→ **PROBLEM STATEMENT**
For each line below that contains the word "series", make a copy.

→ **INPUT DATA**
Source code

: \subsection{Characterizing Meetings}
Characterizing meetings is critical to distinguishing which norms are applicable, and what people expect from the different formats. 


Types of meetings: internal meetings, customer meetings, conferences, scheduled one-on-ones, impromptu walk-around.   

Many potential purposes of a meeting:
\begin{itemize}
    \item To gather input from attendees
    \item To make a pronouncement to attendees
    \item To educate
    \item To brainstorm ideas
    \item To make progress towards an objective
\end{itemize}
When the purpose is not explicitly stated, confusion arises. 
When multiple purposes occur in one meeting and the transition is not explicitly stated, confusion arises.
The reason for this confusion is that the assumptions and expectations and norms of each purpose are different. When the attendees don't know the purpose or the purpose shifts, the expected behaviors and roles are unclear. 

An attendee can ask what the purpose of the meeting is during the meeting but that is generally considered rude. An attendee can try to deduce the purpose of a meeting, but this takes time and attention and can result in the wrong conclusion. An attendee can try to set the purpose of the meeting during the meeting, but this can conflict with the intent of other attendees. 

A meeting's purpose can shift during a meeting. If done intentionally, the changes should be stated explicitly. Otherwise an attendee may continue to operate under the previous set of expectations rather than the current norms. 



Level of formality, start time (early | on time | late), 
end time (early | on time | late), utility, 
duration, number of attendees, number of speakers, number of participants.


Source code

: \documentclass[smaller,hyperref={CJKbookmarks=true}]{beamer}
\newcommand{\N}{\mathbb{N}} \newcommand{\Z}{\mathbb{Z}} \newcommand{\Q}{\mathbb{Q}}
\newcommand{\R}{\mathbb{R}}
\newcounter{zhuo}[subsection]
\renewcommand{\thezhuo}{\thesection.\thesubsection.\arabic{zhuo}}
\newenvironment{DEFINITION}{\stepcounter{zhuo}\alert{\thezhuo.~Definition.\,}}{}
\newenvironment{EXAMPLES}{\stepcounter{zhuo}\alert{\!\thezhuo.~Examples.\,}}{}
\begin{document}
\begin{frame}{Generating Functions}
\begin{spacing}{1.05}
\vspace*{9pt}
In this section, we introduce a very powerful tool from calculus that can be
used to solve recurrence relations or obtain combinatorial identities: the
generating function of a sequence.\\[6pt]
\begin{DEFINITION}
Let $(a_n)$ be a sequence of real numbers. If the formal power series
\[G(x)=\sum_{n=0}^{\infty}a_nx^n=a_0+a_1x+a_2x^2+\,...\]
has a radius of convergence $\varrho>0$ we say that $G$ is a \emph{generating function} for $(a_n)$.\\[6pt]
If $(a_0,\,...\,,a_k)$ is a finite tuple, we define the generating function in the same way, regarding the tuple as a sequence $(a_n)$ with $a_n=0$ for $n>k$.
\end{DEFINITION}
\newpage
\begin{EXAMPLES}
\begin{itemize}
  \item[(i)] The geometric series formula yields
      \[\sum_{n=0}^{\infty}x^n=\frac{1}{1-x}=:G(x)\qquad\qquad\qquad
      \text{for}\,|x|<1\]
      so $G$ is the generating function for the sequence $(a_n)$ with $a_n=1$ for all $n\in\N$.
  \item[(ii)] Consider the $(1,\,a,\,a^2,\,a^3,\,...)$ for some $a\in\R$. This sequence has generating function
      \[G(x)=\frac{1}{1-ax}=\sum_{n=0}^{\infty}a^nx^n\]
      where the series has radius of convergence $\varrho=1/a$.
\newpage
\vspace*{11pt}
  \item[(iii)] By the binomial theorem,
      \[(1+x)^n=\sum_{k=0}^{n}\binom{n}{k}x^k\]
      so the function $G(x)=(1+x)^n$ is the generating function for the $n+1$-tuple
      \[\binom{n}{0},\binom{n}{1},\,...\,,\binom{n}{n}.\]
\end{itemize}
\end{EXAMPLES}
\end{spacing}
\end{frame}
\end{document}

→ **ANSWER AREA**
Let $(a_n)$ be a sequence of real numbers. If the formal power series
  \item[(i)] The geometric series formula yields
      where the series has radius of convergence $\varrho=1/a$.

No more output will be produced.